■ Problem statement
Find the line with "- long (for" in the records below. Copy it and every line after it, up to and including the line with "#### Here we".

START Records for processing

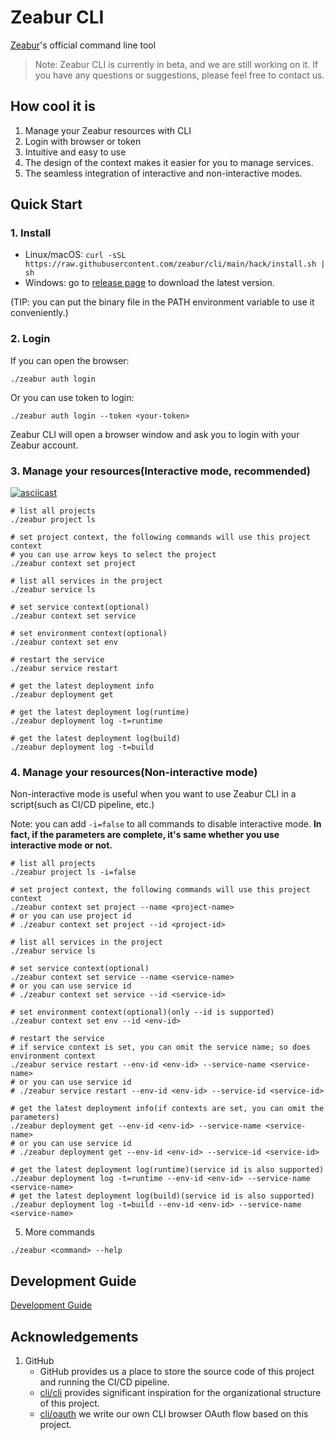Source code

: # Zeabur CLI

[Zeabur](https://zeabur.com/)'s official command line tool

> Note: Zeabur CLI is currently in beta, and we are still working on it. If you have any questions or suggestions, please feel free to contact us.

## How cool it is

1. Manage your Zeabur resources with CLI
2. Login with browser or token
3. Intuitive and easy to use
4. The design of the context makes it easier for you to manage services.
5. The seamless integration of interactive and non-interactive modes.

## Quick Start

### 1. Install

* Linux/macOS: `curl -sSL https://raw.githubusercontent.com/zeabur/cli/main/hack/install.sh | sh`
* Windows: go to [release page](https://github.com/zeabur/cli/releases) to download the latest version.

(TIP: you can put the binary file in the PATH environment variable to use it conveniently.)

### 2. Login

If you can open the browser:
```shell
./zeabur auth login
```

Or you can use token to login:
```shell
./zeabur auth login --token <your-token>
```

Zeabur CLI will open a browser window and ask you to login with your Zeabur account.

### 3. Manage your resources(Interactive mode, recommended)

[![asciicast](https://asciinema.org/a/Olf52EUOCrKU6NGJMbYTw24SL.svg)](https://asciinema.org/a/Olf52EUOCrKU6NGJMbYTw24SL)

```shell
# list all projects
./zeabur project ls

# set project context, the following commands will use this project context
# you can use arrow keys to select the project
./zeabur context set project

# list all services in the project
./zeabur service ls

# set service context(optional)
./zeabur context set service

# set environment context(optional)
./zeabur context set env

# restart the service
./zeabur service restart

# get the latest deployment info
./zeabur deployment get

# get the latest deployment log(runtime)
./zeabur deployment log -t=runtime

# get the latest deployment log(build)
./zeabur deployment log -t=build
```

### 4. Manage your resources(Non-interactive mode)

Non-interactive mode is useful when you want to use Zeabur CLI in a script(such as CI/CD pipeline, etc.)

Note: you can add `-i=false` to all commands to disable interactive mode. 
**In fact, if the parameters are complete, it's same whether you use interactive mode or not.**

```shell
# list all projects
./zeabur project ls -i=false

# set project context, the following commands will use this project context
./zeabur context set project --name <project-name>
# or you can use project id
# ./zeabur context set project --id <project-id>

# list all services in the project
./zeabur service ls

# set service context(optional)
./zeabur context set service --name <service-name>
# or you can use service id
# ./zeabur context set service --id <service-id>

# set environment context(optional)(only --id is supported)
./zeabur context set env --id <env-id>

# restart the service
# if service context is set, you can omit the service name; so does environment context
./zeabur service restart --env-id <env-id> --service-name <service-name>
# or you can use service id
# ./zeabur service restart --env-id <env-id> --service-id <service-id>

# get the latest deployment info(if contexts are set, you can omit the parameters)
./zeabur deployment get --env-id <env-id> --service-name <service-name>
# or you can use service id
# ./zeabur deployment get --env-id <env-id> --service-id <service-id>

# get the latest deployment log(runtime)(service id is also supported)
./zeabur deployment log -t=runtime --env-id <env-id> --service-name <service-name>
# get the latest deployment log(build)(service id is also supported)
./zeabur deployment log -t=build --env-id <env-id> --service-name <service-name>
```

5. More commands

```shell
./zeabur <command> --help
```

## Development Guide

[Development Guide](docs/development_guide.md)

## Acknowledgements

1. GitHub
    * GitHub provides us a place to store the source code of this project and running the CI/CD pipeline.
    * [cli/cli](https://github.com/cli/cli) provides significant inspiration for the organizational structure of this project.
    * [cli/oauth](https://github.com/cli/oauth) we write our own CLI browser OAuth flow based on this project.
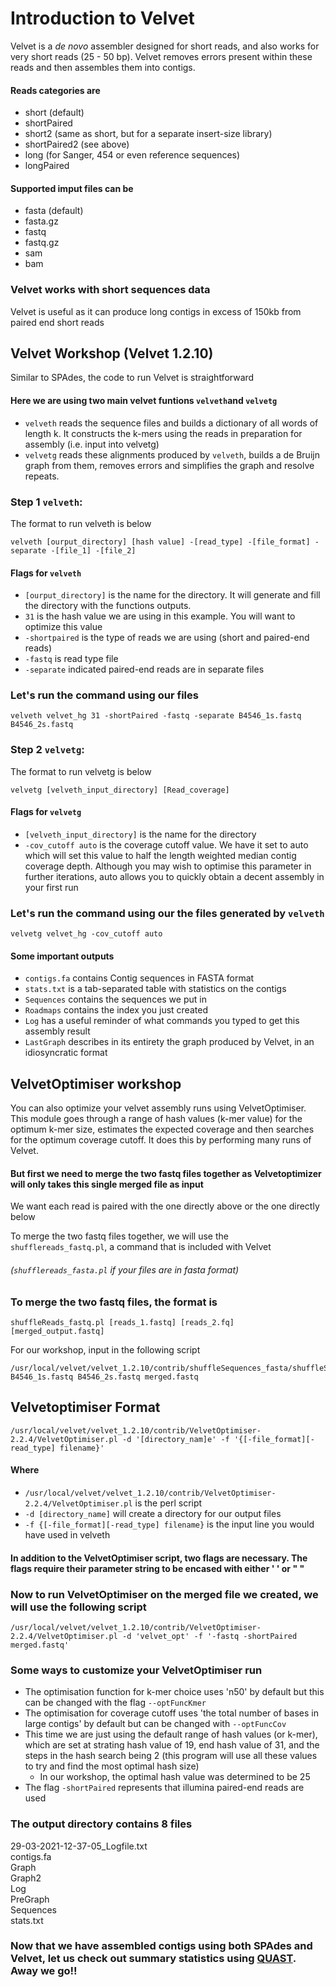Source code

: # Introduction to Velvet

Velvet is a _de novo_ assembler designed for short reads, and also works for very short reads (25 - 50 bp). Velvet removes errors present within these reads and then assembles them into contigs. 

#### Reads categories are
- short (default)
- shortPaired
- short2 (same as short, but for a separate insert-size library)
- shortPaired2 (see above)
- long (for Sanger, 454 or even reference sequences)
- longPaired

#### Supported imput files can be
- fasta (default) 
- fasta.gz
- fastq
- fastq.gz
- sam 
- bam 
 
### Velvet works with short sequences data
 
Velvet is useful as it can produce long contigs in excess of 150kb from paired end short reads
 
## Velvet Workshop (Velvet 1.2.10)

Similar to SPAdes, the code to run Velvet is straightforward

#### Here we are using two main velvet funtions ```velveth```and ```velvetg```

- ```velveth``` reads the sequence files and builds a dictionary of all words of length k. It constructs the k-mers using the reads in preparation for assembly (i.e. input into velvetg)
- ```velvetg``` reads these alignments produced by ```velveth```, builds a de Bruijn graph from them, removes errors and simplifies the graph and resolve repeats. 

### Step 1 ```velveth```:

The format to run velveth is below
```
velveth [ourput_directory] [hash value] -[read_type] -[file_format] -separate -[file_1] -[file_2]
```
#### Flags for ```velveth```
- ```[ourput_directory]``` is the name for the directory. It will generate and fill the directory with the functions outputs.
- ```31``` is the hash value we are using in this example. You will want to optimize this value
- ```-shortpaired``` is the type of reads we are using (short and paired-end reads)
- ```-fastq``` is read type file
- ```-separate```  indicated paired-end reads are in separate files

### Let's run the command using our files
```
velveth velvet_hg 31 -shortPaired -fastq -separate B4546_1s.fastq B4546_2s.fastq
```
### Step 2 ```velvetg```:
The format to run velvetg is below
```
velvetg [velveth_input_directory] [Read_coverage]
```
#### Flags for ```velvetg```
- ```[velveth_input_directory]``` is the name for the directory 
- ```-cov_cutoff auto``` is the coverage cutoff value. We have it set to auto which will set this value to half the length weighted median contig coverage depth. Although you may wish to optimise this parameter in further iterations, auto allows you to quickly obtain a decent assembly in your first run

### Let's run the command using our the files generated by ```velveth```
```
velvetg velvet_hg -cov_cutoff auto
```

#### Some important outputs
- ```contigs.fa``` contains Contig sequences in FASTA format
- ```stats.txt``` is a tab-separated table with statistics on the contigs
- ```Sequences``` contains the sequences we put in
- ```Roadmaps``` contains the index you just created
- ```Log``` has a useful reminder of what commands you typed to get this assembly result
- ```LastGraph``` describes in its entirety the graph produced by Velvet, in an idiosyncratic format

## VelvetOptimiser workshop
You can also optimize your velvet assembly runs using VelvetOptimiser. This module goes through a range of hash values (k-mer value) for the optimum k-mer size, estimates the expected coverage and then searches for the optimum coverage cutoff. It does this by performing many runs of Velvet. 

#### But first we need to merge the two fastq files together as Velvetoptimizer will only takes this single merged file as input
We want each read is paired with the one directly above or the one directly below

To merge the two fastq files together, we will use the ```shufflereads_fastq.pl```, a command that is included with Velvet
######  (```shufflereads_fasta.pl``` if your files are in fasta format)

### To merge the two fastq files, the format is
```
shuffleReads_fastq.pl [reads_1.fastq] [reads_2.fq] [merged_output.fastq]
```
For our workshop, input in the following script
```
/usr/local/velvet/velvet_1.2.10/contrib/shuffleSequences_fasta/shuffleSequences_fastq.pl B4546_1s.fastq B4546_2s.fastq merged.fastq
```

## Velvetoptimiser Format
```
/usr/local/velvet/velvet_1.2.10/contrib/VelvetOptimiser-2.2.4/VelvetOptimiser.pl -d '[directory_nam]e' -f '{[-file_format][-read_type] filename}'
```
#### Where
- ```/usr/local/velvet/velvet_1.2.10/contrib/VelvetOptimiser-2.2.4/VelvetOptimiser.pl``` is the perl script
- ```-d [directory_name]``` will create a directory for our output files
- ```-f {[-file_format][-read_type] filename}``` is the input line you would have used in velveth
#### In addition to the VelvetOptimiser script, two flags are necessary. The flags require their parameter string to be encased with either ' ' or " "


### Now to run VelvetOptimiser on the merged file we created, we will use the following script
```
/usr/local/velvet/velvet_1.2.10/contrib/VelvetOptimiser-2.2.4/VelvetOptimiser.pl -d 'velvet_opt' -f '-fastq -shortPaired merged.fastq'
```
### Some ways to customize your VelvetOptimiser run
- The optimisation function for k-mer choice uses 'n50' by default but this can be changed with the flag ```--optFuncKmer```
- The optimisation for coverage cutoff uses 'the total number of bases in large contigs' by default but can be changed with ```--optFuncCov```
- This time we are just using the default range of hash values (or k-mer), which are set at strating hash value of 19, end hash value of 31, and the steps in the hash search being 2 (this program will use all these values to try and find the most optimal hash size)
 	-  In our workshop, the optimal hash value was determined to be 25
- The flag ```-shortPaired``` represents that illumina paired-end reads are used

### The output directory contains 8 files

29-03-2021-12-37-05_Logfile.txt  
contigs.fa  
Graph  
Graph2  
Log  
PreGraph  
Sequences  
stats.txt

### Now that we have assembled contigs using both SPAdes and Velvet, let us check out summary statistics using [QUAST](https://github.com/GregK10/722Workshop_Velvet.SPAdes_YY.MY.GK/blob/main/4_QUAST.md). Away we go!!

END Records for processing

■ Task answer
- long (for Sanger, 454 or even reference sequences)
- longPaired

#### Supported imput files can be
- fasta (default) 
- fasta.gz
- fastq
- fastq.gz
- sam 
- bam 
 
### Velvet works with short sequences data
 
Velvet is useful as it can produce long contigs in excess of 150kb from paired end short reads
 
## Velvet Workshop (Velvet 1.2.10)

Similar to SPAdes, the code to run Velvet is straightforward

#### Here we are using two main velvet funtions ```velveth```and ```velvetg```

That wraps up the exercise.